Aim of the exercise >> Every record shown below should be duplicated exactly.

╭─ Data to examine

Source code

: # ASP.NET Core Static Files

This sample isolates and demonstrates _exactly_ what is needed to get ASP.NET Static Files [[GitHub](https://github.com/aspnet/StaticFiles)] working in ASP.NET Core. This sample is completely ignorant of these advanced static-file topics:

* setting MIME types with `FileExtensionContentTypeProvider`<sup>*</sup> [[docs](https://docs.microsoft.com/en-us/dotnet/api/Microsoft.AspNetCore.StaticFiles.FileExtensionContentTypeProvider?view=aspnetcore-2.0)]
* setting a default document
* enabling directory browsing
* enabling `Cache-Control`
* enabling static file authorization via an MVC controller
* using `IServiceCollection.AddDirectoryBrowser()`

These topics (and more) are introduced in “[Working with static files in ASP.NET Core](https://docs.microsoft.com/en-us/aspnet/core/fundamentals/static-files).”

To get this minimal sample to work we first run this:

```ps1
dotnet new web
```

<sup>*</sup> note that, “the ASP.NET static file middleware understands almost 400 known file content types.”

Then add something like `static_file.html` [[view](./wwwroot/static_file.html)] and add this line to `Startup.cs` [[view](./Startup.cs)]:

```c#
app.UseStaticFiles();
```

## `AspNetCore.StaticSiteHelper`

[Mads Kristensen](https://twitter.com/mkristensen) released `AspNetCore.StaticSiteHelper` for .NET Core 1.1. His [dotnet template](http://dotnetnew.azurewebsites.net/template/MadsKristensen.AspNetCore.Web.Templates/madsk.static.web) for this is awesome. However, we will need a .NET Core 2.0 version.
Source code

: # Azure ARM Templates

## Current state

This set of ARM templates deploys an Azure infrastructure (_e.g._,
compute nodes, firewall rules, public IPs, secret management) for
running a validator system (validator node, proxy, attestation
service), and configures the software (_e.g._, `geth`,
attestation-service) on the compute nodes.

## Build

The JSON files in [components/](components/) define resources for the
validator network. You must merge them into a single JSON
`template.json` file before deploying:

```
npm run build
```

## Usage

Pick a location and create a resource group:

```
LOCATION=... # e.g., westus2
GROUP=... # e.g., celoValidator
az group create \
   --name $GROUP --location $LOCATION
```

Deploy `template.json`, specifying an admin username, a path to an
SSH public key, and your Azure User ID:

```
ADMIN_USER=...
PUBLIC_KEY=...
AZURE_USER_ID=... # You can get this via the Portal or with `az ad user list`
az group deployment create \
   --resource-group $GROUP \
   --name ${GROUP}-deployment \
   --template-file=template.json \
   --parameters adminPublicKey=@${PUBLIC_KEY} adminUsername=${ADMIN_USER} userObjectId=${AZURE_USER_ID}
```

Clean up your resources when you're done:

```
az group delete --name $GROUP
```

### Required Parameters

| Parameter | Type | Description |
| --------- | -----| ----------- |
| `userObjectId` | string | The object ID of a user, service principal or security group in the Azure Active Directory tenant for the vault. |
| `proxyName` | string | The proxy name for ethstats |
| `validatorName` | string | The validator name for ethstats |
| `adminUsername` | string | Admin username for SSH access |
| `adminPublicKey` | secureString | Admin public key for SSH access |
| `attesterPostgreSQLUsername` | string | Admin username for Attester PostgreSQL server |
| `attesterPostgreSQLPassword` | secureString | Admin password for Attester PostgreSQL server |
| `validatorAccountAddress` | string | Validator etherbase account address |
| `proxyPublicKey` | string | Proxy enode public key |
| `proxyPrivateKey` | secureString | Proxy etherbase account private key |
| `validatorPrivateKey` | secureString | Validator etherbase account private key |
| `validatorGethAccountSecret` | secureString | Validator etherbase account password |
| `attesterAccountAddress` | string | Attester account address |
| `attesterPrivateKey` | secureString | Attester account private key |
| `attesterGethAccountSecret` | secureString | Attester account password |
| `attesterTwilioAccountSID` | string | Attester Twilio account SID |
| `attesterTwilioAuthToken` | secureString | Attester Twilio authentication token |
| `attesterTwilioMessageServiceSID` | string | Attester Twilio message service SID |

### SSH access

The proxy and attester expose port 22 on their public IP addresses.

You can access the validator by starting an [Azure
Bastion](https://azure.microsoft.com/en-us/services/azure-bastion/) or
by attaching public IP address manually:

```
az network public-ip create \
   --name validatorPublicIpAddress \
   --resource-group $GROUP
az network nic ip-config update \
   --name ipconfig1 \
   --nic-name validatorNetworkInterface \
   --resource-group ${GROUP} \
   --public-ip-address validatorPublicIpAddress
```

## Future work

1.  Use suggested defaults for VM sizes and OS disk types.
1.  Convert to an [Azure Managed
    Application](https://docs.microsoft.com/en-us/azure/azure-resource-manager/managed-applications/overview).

╰─

Result of this exercise >>
Source code

: # ASP.NET Core Static Files

This sample isolates and demonstrates _exactly_ what is needed to get ASP.NET Static Files [[GitHub](https://github.com/aspnet/StaticFiles)] working in ASP.NET Core. This sample is completely ignorant of these advanced static-file topics:

* setting MIME types with `FileExtensionContentTypeProvider`<sup>*</sup> [[docs](https://docs.microsoft.com/en-us/dotnet/api/Microsoft.AspNetCore.StaticFiles.FileExtensionContentTypeProvider?view=aspnetcore-2.0)]
* setting a default document
* enabling directory browsing
* enabling `Cache-Control`
* enabling static file authorization via an MVC controller
* using `IServiceCollection.AddDirectoryBrowser()`

These topics (and more) are introduced in “[Working with static files in ASP.NET Core](https://docs.microsoft.com/en-us/aspnet/core/fundamentals/static-files).”

To get this minimal sample to work we first run this:

```ps1
dotnet new web
```

<sup>*</sup> note that, “the ASP.NET static file middleware understands almost 400 known file content types.”

Then add something like `static_file.html` [[view](./wwwroot/static_file.html)] and add this line to `Startup.cs` [[view](./Startup.cs)]:

```c#
app.UseStaticFiles();
```

## `AspNetCore.StaticSiteHelper`

[Mads Kristensen](https://twitter.com/mkristensen) released `AspNetCore.StaticSiteHelper` for .NET Core 1.1. His [dotnet template](http://dotnetnew.azurewebsites.net/template/MadsKristensen.AspNetCore.Web.Templates/madsk.static.web) for this is awesome. However, we will need a .NET Core 2.0 version.
Source code

: # Azure ARM Templates

## Current state

This set of ARM templates deploys an Azure infrastructure (_e.g._,
compute nodes, firewall rules, public IPs, secret management) for
running a validator system (validator node, proxy, attestation
service), and configures the software (_e.g._, `geth`,
attestation-service) on the compute nodes.

## Build

The JSON files in [components/](components/) define resources for the
validator network. You must merge them into a single JSON
`template.json` file before deploying:

```
npm run build
```

## Usage

Pick a location and create a resource group:

```
LOCATION=... # e.g., westus2
GROUP=... # e.g., celoValidator
az group create \
   --name $GROUP --location $LOCATION
```

Deploy `template.json`, specifying an admin username, a path to an
SSH public key, and your Azure User ID:

```
ADMIN_USER=...
PUBLIC_KEY=...
AZURE_USER_ID=... # You can get this via the Portal or with `az ad user list`
az group deployment create \
   --resource-group $GROUP \
   --name ${GROUP}-deployment \
   --template-file=template.json \
   --parameters adminPublicKey=@${PUBLIC_KEY} adminUsername=${ADMIN_USER} userObjectId=${AZURE_USER_ID}
```

Clean up your resources when you're done:

```
az group delete --name $GROUP
```

### Required Parameters

| Parameter | Type | Description |
| --------- | -----| ----------- |
| `userObjectId` | string | The object ID of a user, service principal or security group in the Azure Active Directory tenant for the vault. |
| `proxyName` | string | The proxy name for ethstats |
| `validatorName` | string | The validator name for ethstats |
| `adminUsername` | string | Admin username for SSH access |
| `adminPublicKey` | secureString | Admin public key for SSH access |
| `attesterPostgreSQLUsername` | string | Admin username for Attester PostgreSQL server |
| `attesterPostgreSQLPassword` | secureString | Admin password for Attester PostgreSQL server |
| `validatorAccountAddress` | string | Validator etherbase account address |
| `proxyPublicKey` | string | Proxy enode public key |
| `proxyPrivateKey` | secureString | Proxy etherbase account private key |
| `validatorPrivateKey` | secureString | Validator etherbase account private key |
| `validatorGethAccountSecret` | secureString | Validator etherbase account password |
| `attesterAccountAddress` | string | Attester account address |
| `attesterPrivateKey` | secureString | Attester account private key |
| `attesterGethAccountSecret` | secureString | Attester account password |
| `attesterTwilioAccountSID` | string | Attester Twilio account SID |
| `attesterTwilioAuthToken` | secureString | Attester Twilio authentication token |
| `attesterTwilioMessageServiceSID` | string | Attester Twilio message service SID |

### SSH access

The proxy and attester expose port 22 on their public IP addresses.

You can access the validator by starting an [Azure
Bastion](https://azure.microsoft.com/en-us/services/azure-bastion/) or
by attaching public IP address manually:

```
az network public-ip create \
   --name validatorPublicIpAddress \
   --resource-group $GROUP
az network nic ip-config update \
   --name ipconfig1 \
   --nic-name validatorNetworkInterface \
   --resource-group ${GROUP} \
   --public-ip-address validatorPublicIpAddress
```

## Future work

1.  Use suggested defaults for VM sizes and OS disk types.
1.  Convert to an [Azure Managed
    Application](https://docs.microsoft.com/en-us/azure/azure-resource-manager/managed-applications/overview).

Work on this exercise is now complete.